Peet’s said the Peetnik Pathway program will be available only to benefits-eligible part-time and full-time employees, and that this will apply to “many” of the approximately 5,000 Peet’s employees across some 270 U.S. stores. An announcement yesterday from the Oregon State University news service was sparse on financial details, saying only that Peet’s will reimburse each eligible employee up to $5,250 in qualified tuition and fees annually, “with federal financial aid and any applicable scholarships also contributing to reduce student costs.” The company added that Peetniks could potentially pay as little as $15 per credit per academic term through the program.

“Peet’s Coffee is committed to making significant investments in our employees through competitive wages, generous 401k plans, affordable health care, and many other benefits that build lasting careers,” Peet’s Coffee Senior Vice President of People and Culture Jane Marvin said in the OSU announcement. “We’re proud to unveil the Peetnik Pathway to College Program in collaboration with Oregon State University to further that commitment by providing education assistance and only the highest-quality learning experiences to our Peetniks.”

No offense to the Oregon State University Ecampus, but some higher-education institutions may take exception to Marvin’s characterization of “only the highest-quality learning experiences.” In fact, quality of education and rate of graduation are two of the most common criticisms of these types of limited-partner tuition reimbursement schemes.

Additionally, research has shown clear financial benefits to companies engaging in these arrangements, with each dollar going toward tuition payments being outweighed by dollars saved through reductions in employee turnover and staffing. An article entitled “The Real Reason Employers Are Helping Workers Pay for College” published by Time’s Money Magazine shed some light on the phenomenon last year.

Here’s a section from that piece on ways in which these tuition reimbursement partnerships can be mutually beneficial to both providers, with perhaps less regard for the quality of education for the employees involved.

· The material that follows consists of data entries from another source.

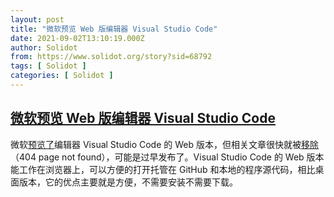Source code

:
 ```yaml
---
layout: post
title: "微软预览 Web 版编辑器 Visual Studio Code"
date: 2021-09-02T13:10:19.000Z
author: Solidot
from: https://www.solidot.org/story?sid=68792
tags: [ Solidot ]
categories: [ Solidot ]
---
```

<!--1630588219000-->
[微软预览 Web 版编辑器 Visual Studio Code](https://www.solidot.org/story?sid=68792)
------

<div>
微软<a href="https://www.theregister.com/2021/09/01/microsoft_previews_free_visual_studio/">预览了</a>编辑器 Visual Studio Code 的  Web 版本，但相关文章很快就被<a href="https://azure.microsoft.com/en-us/updates/public-preview-visual-studio-code-for-the-web/" target="_blank">移除</a>（404 page not found），可能是过早发布了。Visual Studio Code 的  Web 版本能工作在浏览器上，可以方便的打开托管在 GitHub 和本地的程序源代码，相比桌面版本，它的优点主要就是方便，不需要安装不需要下载。
</div>
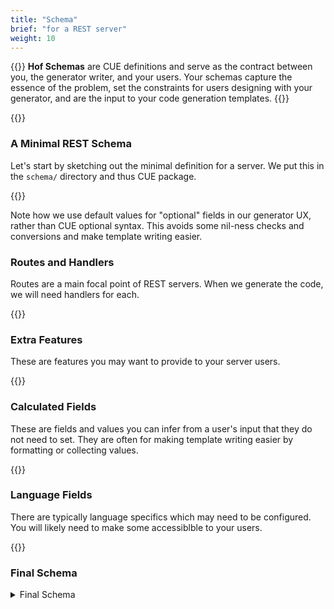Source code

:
 ```yaml
---
title: "Schema"
brief: "for a REST server"
weight: 10
---
```


{{<lead>}}
__Hof Schemas__ are CUE definitions and serve as the contract between
you, the generator writer, and your users.
Your schemas capture the essence of the problem,
set the constraints for users designing with your generator,
and are the input to your code generation templates.
{{</lead>}}


{{<codePane title="A minimal schema" file="code/getting-started/first-example/content/schema/minimal.html">}}


### A Minimal REST Schema

Let's start by sketching out the minimal definition for a server.
We put this in the `schema/` directory and thus CUE package.

{{<codePane title="schema/server.cue" file="code/getting-started/first-example/content/schema/rest.html">}}

Note how we use default values for "optional" fields in our generator UX,
rather than CUE optional syntax.
This avoids some nil-ness checks and conversions
and make template writing easier.


### Routes and Handlers

Routes are a main focal point of REST servers. When we generate the code, we will need handlers for each.

{{<codePane title="schema/server.cue" file="code/getting-started/first-example/content/schema/routes.html">}}


### Extra Features

These are features you may want to provide to your server users.

{{<codePane title="schema/server.cue" file="code/getting-started/first-example/content/schema/extra.html">}}


### Calculated Fields

These are fields and values you can infer from a user's input that they do not need to set.
They are often for making template writing easier
by formatting or collecting values.

{{<codePane title="schema/server.cue" file="code/getting-started/first-example/content/schema/calc.html">}}


### Language Fields

There are typically language specifics which may need to be configured.
You will likely need to make some accessiblble to your users.

{{<codePane title="schema/server.cue" file="code/getting-started/first-example/content/schema/lang.html">}}


### Final Schema

<details>
<summary>Final Schema</summary>
{{<codePane title="schema/server.cue" file="code/getting-started/first-example/content/schema/final.html">}}
</details>
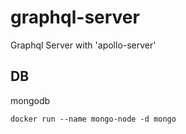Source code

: # graphql-server
Graphql Server with 'apollo-server'

## DB
mongodb
```
docker run --name mongo-node -d mongo
```

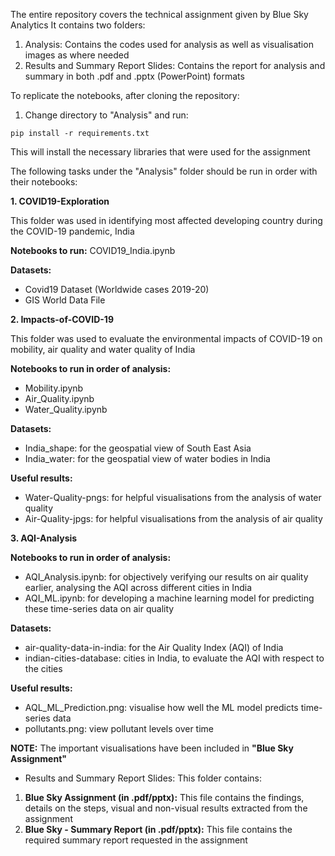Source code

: The entire repository covers the technical assignment given by Blue Sky Analytics
It contains two folders:
1. Analysis: Contains the codes used for analysis as well as visualisation images as where needed
2. Results and Summary Report Slides: Contains the report for analysis and summary in both .pdf and .pptx (PowerPoint) formats

To replicate the notebooks, after cloning the repository:
1. Change directory to "Analysis" and run:
```
pip install -r requirements.txt
```
This will install the necessary libraries that were used for the assignment

The following tasks under the "Analysis" folder should be run in order with their notebooks:

**1. COVID19-Exploration**

This folder was used in identifying most affected developing country during the COVID-19 pandemic, India

**Notebooks to run:** COVID19_India.ipynb

**Datasets:**

- Covid19 Dataset (Worldwide cases 2019-20)
- GIS World Data File

**2. Impacts-of-COVID-19**

This folder was used to evaluate the environmental impacts of COVID-19 on mobility, air quality and water quality of India

**Notebooks to run in order of analysis:**

- Mobility.ipynb
- Air_Quality.ipynb
- Water_Quality.ipynb

**Datasets:**

- India_shape: for the geospatial view of South East Asia
- India_water: for the geospatial view of water bodies in India

**Useful results:**

- Water-Quality-pngs: for helpful visualisations from the analysis of water quality
- Air-Quality-jpgs: for helpful visualisations from the analysis of air quality

**3. AQI-Analysis**

**Notebooks to run in order of analysis:**

- AQI_Analysis.ipynb: for objectively verifying our results on air quality earlier, analysing the AQI across different cities in India
- AQI_ML.ipynb: for developing a machine learning model for predicting these time-series data on air quality

**Datasets:**
- air-quality-data-in-india: for the Air Quality Index (AQI) of India
- indian-cities-database: cities in India, to evaluate the AQI with respect to the cities

**Useful results:**
- AQL_ML_Prediction.png: visualise how well the ML model predicts time-series data
- pollutants.png: view pollutant levels over time


**NOTE:**
The important visualisations have been included in **"Blue Sky Assignment"**

- Results and Summary Report Slides:
This folder contains:
1. **Blue Sky Assignment (in .pdf/pptx):** This file contains the findings, details on the steps, visual and non-visual results extracted from the assignment
2. **Blue Sky - Summary Report (in .pdf/pptx):** This file contains the required summary report requested in the assignment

Unlike conventional tuition-reimbursement benefits, which many companies eliminated during the recession, the new programs increasingly limit students to taking courses from specific providers—often for-profit and online universities and colleges with poor graduation rates.

And more:

Lowering the price to employers even further is the fact that many companies also now require their employees to apply for federal financial aid before the education benefits kick in, meaning taxpayers are helping underwrite these corporate efforts. And the portion that the companies do supply is largely tax-deductible.

However, the same research cited above — which explored the payoff for tuition reimbursement on the part of the health insurance company Cigna — found that there was tangible benefit to employees, too, with participants 10 percent more likely to be promoted than their non-participating employees, and increases in wages over a three-year period.